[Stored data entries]
+ + +

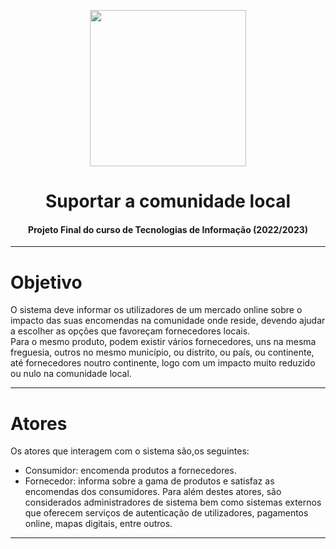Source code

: <p align="center">
    <img src="https://pt.freelogodesign.org/assets/img/categories/10/logo-img-01.svg" width="250">
</p> 

# <h1 align="center">Suportar a comunidade local</h1>
<h4 align="center">Projeto Final do curso de Tecnologias de Informação (2022/2023)</h4> 

<hr>

# Objetivo
O sistema deve informar os utilizadores de um mercado online sobre o impacto das suas encomendas na comunidade onde reside, devendo ajudar a escolher as opções que favoreçam fornecedores locais. <br>
Para o mesmo produto, podem existir vários fornecedores, uns na mesma freguesia, outros no mesmo município, ou distrito, ou país, ou continente, até fornecedores noutro continente, logo com um impacto muito reduzido ou nulo na comunidade local.

<hr> 

# Atores 
Os atores que interagem com o sistema são,os seguintes: 
* Consumidor: encomenda produtos a fornecedores.
* Fornecedor: informa sobre a gama de produtos e satisfaz as encomendas dos consumidores.
Para além destes atores, são considerados administradores de sistema bem como sistemas externos que oferecem serviços de autenticação de utilizadores,
pagamentos online, mapas digitais, entre outros. 

<hr>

+ + +

What you should do | The records are to be returned verbatim. Skip any picture they contain.

Task result |
Source code

: <p align="center">
    <img src="https://pt.freelogodesign.org/assets/img/categories/10/logo-img-01.svg" width="250">
</p> 

# <h1 align="center">Suportar a comunidade local</h1>
<h4 align="center">Projeto Final do curso de Tecnologias de Informação (2022/2023)</h4> 

<hr>

# Objetivo
O sistema deve informar os utilizadores de um mercado online sobre o impacto das suas encomendas na comunidade onde reside, devendo ajudar a escolher as opções que favoreçam fornecedores locais. <br>
Para o mesmo produto, podem existir vários fornecedores, uns na mesma freguesia, outros no mesmo município, ou distrito, ou país, ou continente, até fornecedores noutro continente, logo com um impacto muito reduzido ou nulo na comunidade local.

<hr> 

# Atores 
Os atores que interagem com o sistema são,os seguintes: 
* Consumidor: encomenda produtos a fornecedores.
* Fornecedor: informa sobre a gama de produtos e satisfaz as encomendas dos consumidores.
Para além destes atores, são considerados administradores de sistema bem como sistemas externos que oferecem serviços de autenticação de utilizadores,
pagamentos online, mapas digitais, entre outros. 

<hr>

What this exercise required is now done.